## ABOUT THIS TASK
Nothing but an exact repeat of the data, with pictures removed, belongs in the answer.

■ ■ ■

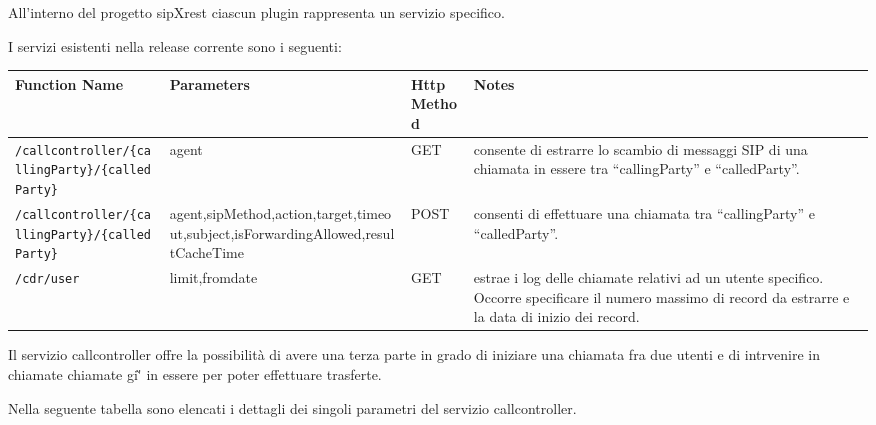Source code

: All'interno del progetto sipXrest ciascun plugin rappresenta un servizio specifico. 

I servizi esistenti nella release corrente sono i seguenti:


\begin{tabular}[c]{l | p{5cm} || l || p{5cm}}
Function Name & Parameters & Http Method & Notes \\
\hline \hline
\texttt{/callcontroller/\{callingParty\}/\{calledParty\}} & agent & GET & consente di estrarre lo scambio di messaggi SIP di una chiamata in essere tra ``callingParty'' e ``calledParty''. \\ \hline
\texttt{/callcontroller/\{callingParty\}/\{calledParty\}} & agent,sipMethod,action,target,timeout,subject,isForwardingAllowed,resultCacheTime & POST & consenti di effettuare una chiamata tra ``callingParty'' e ``calledParty''. \\ \hline
\texttt{/cdr/{user}} & limit,fromdate & GET & estrae i log delle chiamate relativi ad un utente specifico. Occorre specificare il numero massimo di record da estrarre e la data di inizio dei record. \\ \hline
\end{tabular}


Il servizio callcontroller offre la possibilit\`a di avere una terza parte in grado di iniziare una chiamata fra due utenti e di intrvenire in chiamate chiamate gi\`' in essere per poter effettuare trasferte.

Nella seguente tabella sono elencati i dettagli dei singoli parametri del servizio callcontroller.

■ ■ ■

## EXERCISE OUTPUT
Source code

: All'interno del progetto sipXrest ciascun plugin rappresenta un servizio specifico. 

I servizi esistenti nella release corrente sono i seguenti:


\begin{tabular}[c]{l | p{5cm} || l || p{5cm}}
Function Name & Parameters & Http Method & Notes \\
\hline \hline
\texttt{/callcontroller/\{callingParty\}/\{calledParty\}} & agent & GET & consente di estrarre lo scambio di messaggi SIP di una chiamata in essere tra ``callingParty'' e ``calledParty''. \\ \hline
\texttt{/callcontroller/\{callingParty\}/\{calledParty\}} & agent,sipMethod,action,target,timeout,subject,isForwardingAllowed,resultCacheTime & POST & consenti di effettuare una chiamata tra ``callingParty'' e ``calledParty''. \\ \hline
\texttt{/cdr/{user}} & limit,fromdate & GET & estrae i log delle chiamate relativi ad un utente specifico. Occorre specificare il numero massimo di record da estrarre e la data di inizio dei record. \\ \hline
\end{tabular}


Il servizio callcontroller offre la possibilit\`a di avere una terza parte in grado di iniziare una chiamata fra due utenti e di intrvenire in chiamate chiamate gi\`' in essere per poter effettuare trasferte.

Nella seguente tabella sono elencati i dettagli dei singoli parametri del servizio callcontroller.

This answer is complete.